Ils restèrent un moment à calmer leurs coeurs battants ; puis, après s’être regardés dans la nuit en silence, ils reprirent leur chemin, se creusant la cervelle sur une telle apparition. – A couver ! à couver ! – Coque rousse, – sur la mousse, – répétait à voix basse le musicien. – Des oeufs rouges, marmottait le pâtissier, moi, je n’en connais qu’à Pâques, et encore ils sont durs. Cela ne saurait leur convenir, d’autant que ces oeufs-là sont tous de poules ou de canes, et que ce serait une moquerie d’en offrir de pareils à un roitelet et à une mésange ou bien à un cygne ou à la fameuse oie qui a mérité aux oies de notre province la médaille du concours entre toutes les oies de France.

– Mais, dit le musicien, vous qui faites de si jolies fleurs et des pipes et des chiens en sucre, que n’essayez-vous de faire pour ces pauvres oiseaux des oeufs en sucre rouge, qui seraient juste de la taille de ceux qu’ils ont coutume de pondre et de couver ?
– Je le veux bien, répondit le suisse ; on peut toujours essayer pour deux ou trois douzaines.
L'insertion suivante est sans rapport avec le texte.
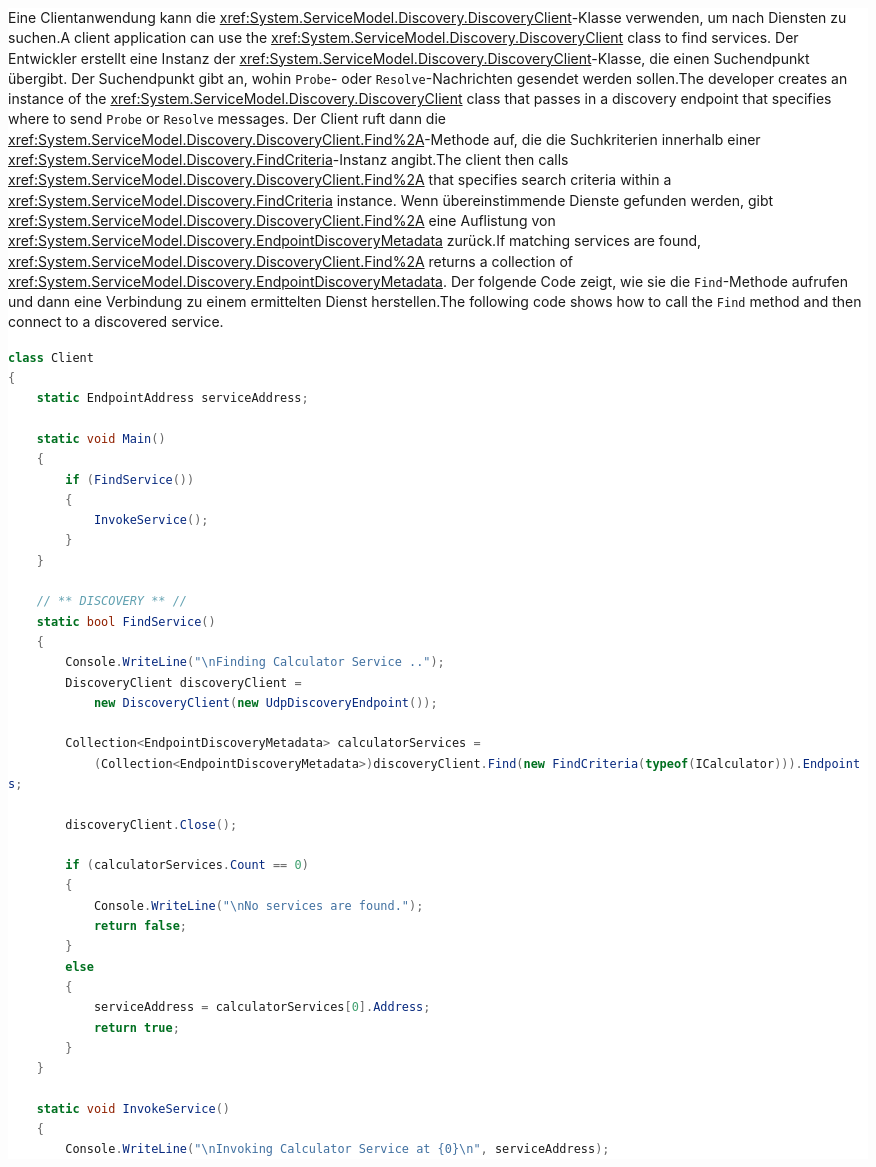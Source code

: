  <span data-ttu-id="61675-162">Eine Clientanwendung kann die <xref:System.ServiceModel.Discovery.DiscoveryClient>-Klasse verwenden, um nach Diensten zu suchen.</span><span class="sxs-lookup"><span data-stu-id="61675-162">A client application can use the <xref:System.ServiceModel.Discovery.DiscoveryClient> class to find services.</span></span> <span data-ttu-id="61675-163">Der Entwickler erstellt eine Instanz der <xref:System.ServiceModel.Discovery.DiscoveryClient>-Klasse, die einen Suchendpunkt übergibt. Der Suchendpunkt gibt an, wohin `Probe`- oder `Resolve`-Nachrichten gesendet werden sollen.</span><span class="sxs-lookup"><span data-stu-id="61675-163">The developer creates an instance of the <xref:System.ServiceModel.Discovery.DiscoveryClient> class that passes in a discovery endpoint that specifies where to send `Probe` or `Resolve` messages.</span></span> <span data-ttu-id="61675-164">Der Client ruft dann die <xref:System.ServiceModel.Discovery.DiscoveryClient.Find%2A>-Methode auf, die die Suchkriterien innerhalb einer <xref:System.ServiceModel.Discovery.FindCriteria>-Instanz angibt.</span><span class="sxs-lookup"><span data-stu-id="61675-164">The client then calls <xref:System.ServiceModel.Discovery.DiscoveryClient.Find%2A> that specifies search criteria within a <xref:System.ServiceModel.Discovery.FindCriteria> instance.</span></span> <span data-ttu-id="61675-165">Wenn übereinstimmende Dienste gefunden werden, gibt <xref:System.ServiceModel.Discovery.DiscoveryClient.Find%2A> eine Auflistung von <xref:System.ServiceModel.Discovery.EndpointDiscoveryMetadata> zurück.</span><span class="sxs-lookup"><span data-stu-id="61675-165">If matching services are found, <xref:System.ServiceModel.Discovery.DiscoveryClient.Find%2A> returns a collection of <xref:System.ServiceModel.Discovery.EndpointDiscoveryMetadata>.</span></span> <span data-ttu-id="61675-166">Der folgende Code zeigt, wie sie die `Find`-Methode aufrufen und dann eine Verbindung zu einem ermittelten Dienst herstellen.</span><span class="sxs-lookup"><span data-stu-id="61675-166">The following code shows how to call the `Find` method and then connect to a discovered service.</span></span>  
  
```csharp  
class Client
{
    static EndpointAddress serviceAddress;
  
    static void Main()
    {  
        if (FindService()) 
        {
            InvokeService();
        }
    }  
  
    // ** DISCOVERY ** //  
    static bool FindService()  
    {  
        Console.WriteLine("\nFinding Calculator Service ..");  
        DiscoveryClient discoveryClient =   
            new DiscoveryClient(new UdpDiscoveryEndpoint());  
  
        Collection<EndpointDiscoveryMetadata> calculatorServices =   
            (Collection<EndpointDiscoveryMetadata>)discoveryClient.Find(new FindCriteria(typeof(ICalculator))).Endpoints;  
  
        discoveryClient.Close();  
  
        if (calculatorServices.Count == 0)  
        {  
            Console.WriteLine("\nNo services are found.");  
            return false;  
        }  
        else  
        {  
            serviceAddress = calculatorServices[0].Address;  
            return true;  
        }  
    }  
  
    static void InvokeService()  
    {  
        Console.WriteLine("\nInvoking Calculator Service at {0}\n", serviceAddress);  
```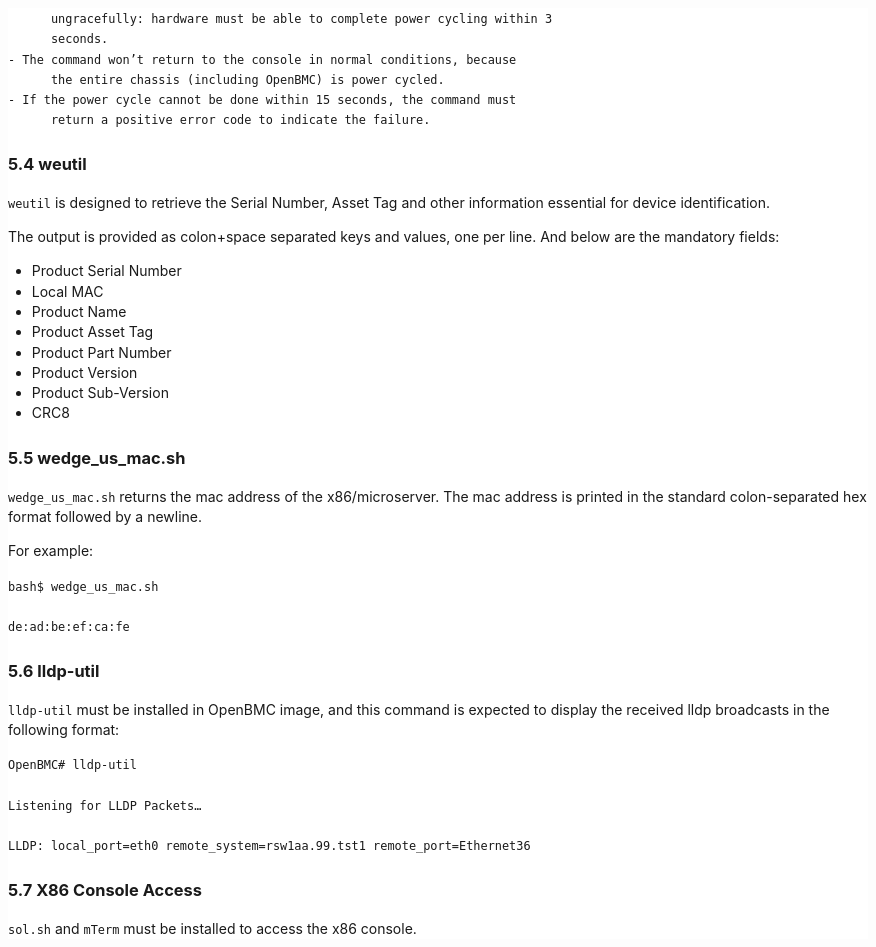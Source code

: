           ungracefully: hardware must be able to complete power cycling within 3
          seconds.
    - The command won’t return to the console in normal conditions, because
          the entire chassis (including OpenBMC) is power cycled.
    - If the power cycle cannot be done within 15 seconds, the command must
          return a positive error code to indicate the failure.

### 5.4 weutil

`weutil` is designed to retrieve the Serial Number, Asset Tag and other
information essential for device identification.

The output is provided as colon+space separated keys and values, one per line.
And below are the mandatory fields:

- Product Serial Number
- Local MAC
- Product Name
- Product Asset Tag
- Product Part Number
- Product Version
- Product Sub-Version
- CRC8

### 5.5 wedge_us_mac.sh

`wedge_us_mac.sh` returns the mac address of the x86/microserver. The mac
address is printed in the standard colon-separated hex format followed by a
newline.

For example:

```bash
bash$ wedge_us_mac.sh

de:ad:be:ef:ca:fe
```

### 5.6 lldp-util

`lldp-util` must be installed in OpenBMC image, and this command is expected to
display the received lldp broadcasts in the following format:

```bash
OpenBMC# lldp-util

Listening for LLDP Packets…

LLDP: local_port=eth0 remote_system=rsw1aa.99.tst1 remote_port=Ethernet36
```

### 5.7 X86 Console Access

`sol.sh` and `mTerm` must be installed to access the x86 console.
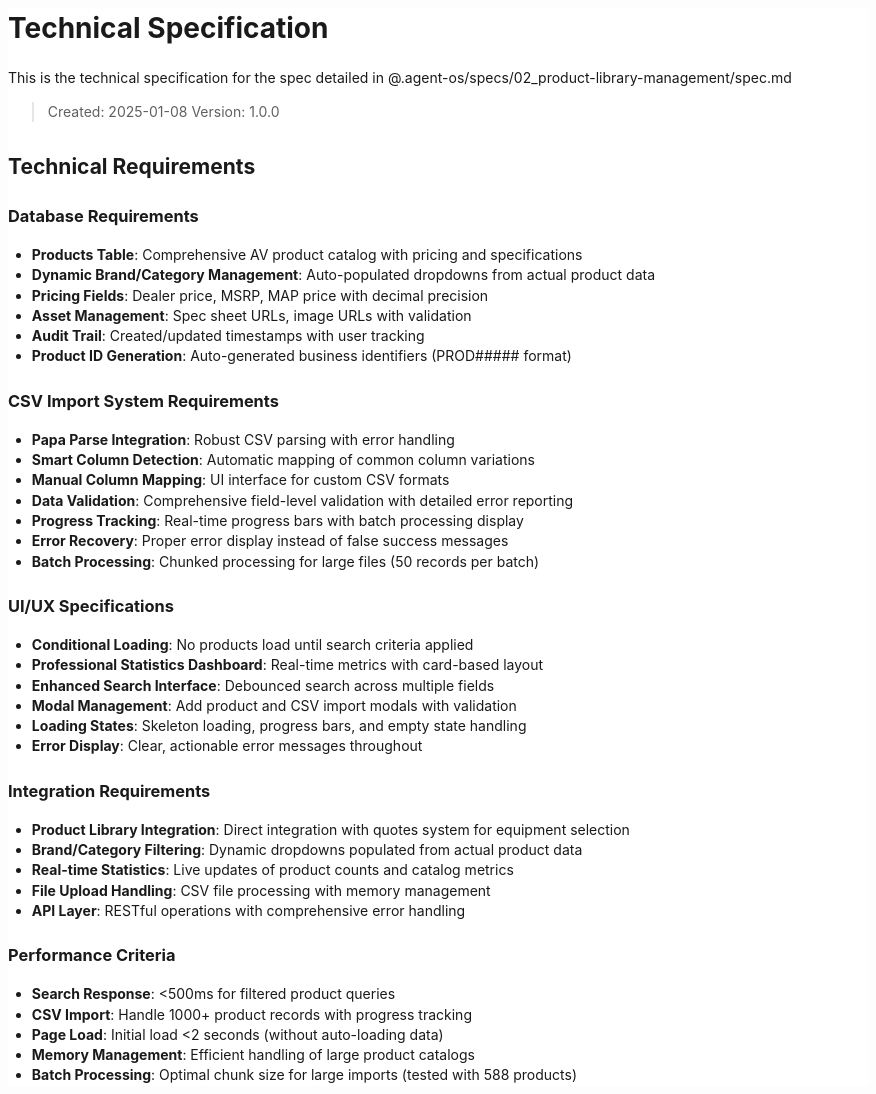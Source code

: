 # Technical Specification

This is the technical specification for the spec detailed in @.agent-os/specs/02_product-library-management/spec.md

> Created: 2025-01-08
> Version: 1.0.0

## Technical Requirements

### Database Requirements
- **Products Table**: Comprehensive AV product catalog with pricing and specifications
- **Dynamic Brand/Category Management**: Auto-populated dropdowns from actual product data
- **Pricing Fields**: Dealer price, MSRP, MAP price with decimal precision
- **Asset Management**: Spec sheet URLs, image URLs with validation
- **Audit Trail**: Created/updated timestamps with user tracking
- **Product ID Generation**: Auto-generated business identifiers (PROD##### format)

### CSV Import System Requirements
- **Papa Parse Integration**: Robust CSV parsing with error handling
- **Smart Column Detection**: Automatic mapping of common column variations
- **Manual Column Mapping**: UI interface for custom CSV formats
- **Data Validation**: Comprehensive field-level validation with detailed error reporting
- **Progress Tracking**: Real-time progress bars with batch processing display
- **Error Recovery**: Proper error display instead of false success messages
- **Batch Processing**: Chunked processing for large files (50 records per batch)

### UI/UX Specifications
- **Conditional Loading**: No products load until search criteria applied
- **Professional Statistics Dashboard**: Real-time metrics with card-based layout
- **Enhanced Search Interface**: Debounced search across multiple fields
- **Modal Management**: Add product and CSV import modals with validation
- **Loading States**: Skeleton loading, progress bars, and empty state handling
- **Error Display**: Clear, actionable error messages throughout

### Integration Requirements
- **Product Library Integration**: Direct integration with quotes system for equipment selection
- **Brand/Category Filtering**: Dynamic dropdowns populated from actual product data
- **Real-time Statistics**: Live updates of product counts and catalog metrics
- **File Upload Handling**: CSV file processing with memory management
- **API Layer**: RESTful operations with comprehensive error handling

### Performance Criteria
- **Search Response**: <500ms for filtered product queries
- **CSV Import**: Handle 1000+ product records with progress tracking
- **Page Load**: Initial load <2 seconds (without auto-loading data)
- **Memory Management**: Efficient handling of large product catalogs
- **Batch Processing**: Optimal chunk size for large imports (tested with 588 products)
Si cela ne leur va point, la perte ne sera pas grande, et si la nichée leur convient, Dieu sait ce qui en sortira.

Ils remontèrent la côte de Bellesme sur cette bonne idée. Leurs femmes leur trouvèrent la mine un peu défaite ; mais ils jurèrent que c’était le froid de la nuit après un si bon souper ; et personne ne se douta de ce qu’ils avaient vu dans la forêt.

Le lendemain soir, à nuit tombée, le suisse et le maître de musique s’en retournèrent à pas de loup vers la clairière avec des oeufs en sucre plein leurs poches, et ils les éparpillèrent avec soin sous les plus beaux pieds de fougères ou dans les broussailles ;  il y en avait trente-cinq, et de toutes les tailles, les uns pas plus gros que des noisettes, les autres comme des pommes, un ou deux comme de petits melons de Bonnétable, tous en sucre rouge et très-bien imités. Et quand ils furent posés à souhait, les deux compères s’en revinrent à la ville, ne se souciant point d’attendre là le coup de minuit, et se jurant de n’y mettre les pieds que trois semaines après, la veille de Pâques, et ils tinrent parole.

Cependant, à propos de pain bénit, le pâtissier trouva l’occasion d’entrer un jour avec le musicien, qui le dimanche jouait de l’orgue à Saint-Sauveur, chez M. le président de la fabrique, et ils se glissèrent dans le jardin, vers le pavillon où reposaient, chacun sur son petit perchoir, les oiseaux de défunt le bon M. Abel. S’ils avaient été francs, ils se seraient dit l’un à l’autre que le coeur leur battait plus vite que d’habitude.

Quand ils entrèrent dans le pavillon, il leur sauta au nez je ne sais quelle fade odeur de vieilles plumes enfermées, ayant besoin d’être secouées au grand air. – Les fines mouches, pensèrent-ils, ont dirait qu’elles ne font pas chaque nuit leur tour en forêt. Et par où donc peuvent-elles passer ? Les portes sont bien jointes, et point de vitres cassées ; mais, au fait, pour des fantômes, il suffit du trou de la serrure ou du tuyau du poêle. – Puis, s’approchant des rayons sur lesquels étaient rangés, selon leurs familles et leurs tailles, les paons, les hérons, les chardonnerets, les bouvreuils, les geais, les merles, les martins-pêcheurs, les chouettes, les corbeaux, les pluviers, les rouges-gorges, les pics-verts et toutes les espèces de volatiles qu’un chasseur de nos pays peut rencontrer au bout de son fusil, soit en hiver, soit en été, soit en plaine, soit en forêt, il leur sembla que certains de ces oiseaux les regardaient de leurs brillants yeux d’émail avec une tendre reconnaissance et faisaient mine, à leur vue, de battre des ailes leur beau plumage bariolé. D’autres les envisageaient d’un oeil morne, et leurs plumes semblaient hérissées et comme découragées. Les deux visiteurs se touchaient de temps en temps du coude sans oser se faire part des signes qu’ils observaient. Enfin, ils sortirent du pavillon neuf, ne sachant trop, au demeurant, si leur semaille de la forêt donnerait récolte et s’ils ne s’étaient pas fait là plus d’ennemis que d’amis.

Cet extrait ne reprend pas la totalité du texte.